Maharaj was born in a Hindu Brahmin family with a long line of iconic artists who comprised the Kalka-Bindadin gharana. His grandfather, Bindadin Maharaj, wrote and composed around 5,000 thumris and bhajans, many of which Maharaj later re-documented from the memory of his mother and other students.

He trained under his father and guru Acchan Maharaj and gave his first public performance at the age of seven. In a form where artists use dance and facial expressions to tell a story, especially mythological epics, the young Maharaj drew quick praise for his animated facial expressions and lightfooted movements.

In later interviews, he repeatedly mentioned how the early years in his ancestral home moulded his craft. “It was like a sea of rhythm and beat, and for seven generations that was the only topic of discussion back home. Laya, swar, taal, bhangima, saundarya, aur nritya (rhythm, tone, beat, pose, beauty, and dance), that was all we talked about,” Maharaj told PTI in his last interview.

As a young boy, Maharaj began accompanying his father to places such as Kanpur, Allahabad and Gorakhpur, and then on to far off places, including Kolkata and Mumbai, where he shared the stage with him.

Tragedy struck when he was nine. His father died and the young Maharaj moved to Delhi and later started teaching Kathak at the Sangeet Bharti to support his family.

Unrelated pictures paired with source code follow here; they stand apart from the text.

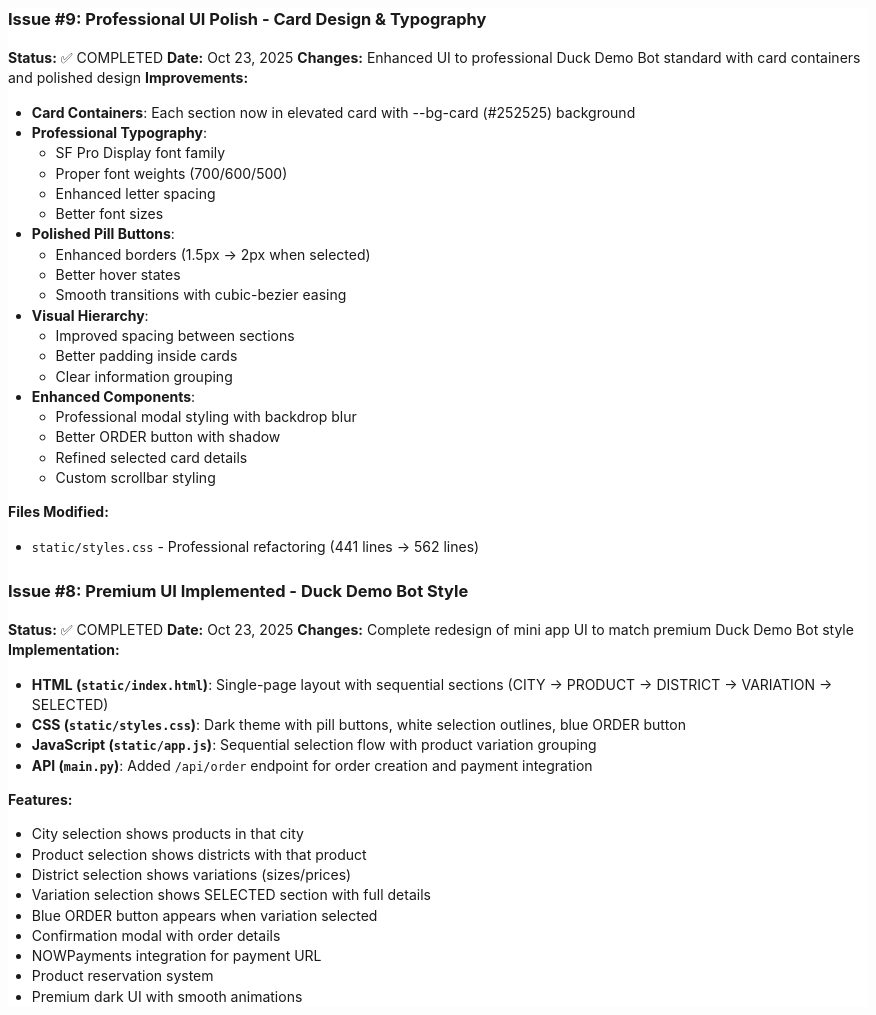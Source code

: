 ### Issue #9: Professional UI Polish - Card Design & Typography
**Status:** ✅ COMPLETED
**Date:** Oct 23, 2025
**Changes:** Enhanced UI to professional Duck Demo Bot standard with card containers and polished design
**Improvements:**
- **Card Containers**: Each section now in elevated card with --bg-card (#252525) background
- **Professional Typography**: 
  - SF Pro Display font family
  - Proper font weights (700/600/500)
  - Enhanced letter spacing
  - Better font sizes
- **Polished Pill Buttons**:
  - Enhanced borders (1.5px → 2px when selected)
  - Better hover states
  - Smooth transitions with cubic-bezier easing
- **Visual Hierarchy**:
  - Improved spacing between sections
  - Better padding inside cards
  - Clear information grouping
- **Enhanced Components**:
  - Professional modal styling with backdrop blur
  - Better ORDER button with shadow
  - Refined selected card details
  - Custom scrollbar styling

**Files Modified:**
- `static/styles.css` - Professional refactoring (441 lines → 562 lines)

### Issue #8: Premium UI Implemented - Duck Demo Bot Style
**Status:** ✅ COMPLETED
**Date:** Oct 23, 2025
**Changes:** Complete redesign of mini app UI to match premium Duck Demo Bot style
**Implementation:**
- **HTML (`static/index.html`)**: Single-page layout with sequential sections (CITY → PRODUCT → DISTRICT → VARIATION → SELECTED)
- **CSS (`static/styles.css`)**: Dark theme with pill buttons, white selection outlines, blue ORDER button
- **JavaScript (`static/app.js`)**: Sequential selection flow with product variation grouping
- **API (`main.py`)**: Added `/api/order` endpoint for order creation and payment integration

**Features:**
- City selection shows products in that city
- Product selection shows districts with that product
- District selection shows variations (sizes/prices)
- Variation selection shows SELECTED section with full details
- Blue ORDER button appears when variation selected
- Confirmation modal with order details
- NOWPayments integration for payment URL
- Product reservation system
- Premium dark UI with smooth animations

He also taught at the Bharatiya Kala Kendra in Delhi, and at the Kathak Kendra (a unit of the Sangeet Natak Akademi), where he was head of faculty and director, retiring in 1998. Birju Maharaj later opened his own dance school Kalashram, also in Delhi.

“Although he was a great dancer, not many know that he could sing and play the tabla really well,” said flautist Hariprasad Chaurasia. “I wish God could send back people like Birju, who have spent so much time mastering their craft, to wander the planet for at least two months each year, to teach people what it truly means to learn an art form.”

He was a poet – who wrote under the pseudonym Brijshyam – and a masterful thumri singer, who voiced a song for Satyajit Ray’s 1977 classic Shatranj Ke Khiladi, a film for which he also choreographed sequences.

He won the Sangeet Natak Akademi Award, Sangam Kala Award, Andra Ratna, Soviet Land Nehru Award and Rajiv Gandhi Sadbhavana Award. In his decades-long career, Maharaj performed and taught Kathak – with images of his grace and poise beamed into millions of homes through televised performances. His abhinaya (expressions) and footwork became the gold standard in Indian classical dance.

He was a lifelong guru, said student and Kathak exponent Shovana Narayan, “He was painstakingly detailed. It was the spirit and ethos of dance, of Kathak that he gave me along with the technical skill and virtuosity and everything. He would come to my house for eight long years to teach me in the 1960s and never charged a single penny,” she said.

In his personal life, Maharaj also shattered rigid notions held in his family that barred women from dancing in public, and provided equal opportunities to his children as well as his students, without any gender bias.

“Even though he was the greatest legend of dance, he was so humble and modest and down to earth, that people would find it hard to imagine he could be so accessible,” said Saswati Sen, a senior disciple of Pandit Birju Maharaj.

Later in his life, he taught several top Indian actors, including Madhuri Dixit-Nene and Kamal Haasan. Dixit-Nene, who trained under Maharaj and most memorably performed a song in the 2002 hit Devdas, said the exponent had a childlike innocence who never failed to make his students laugh. “There never was anyone like you guruji and there will never be,” she said.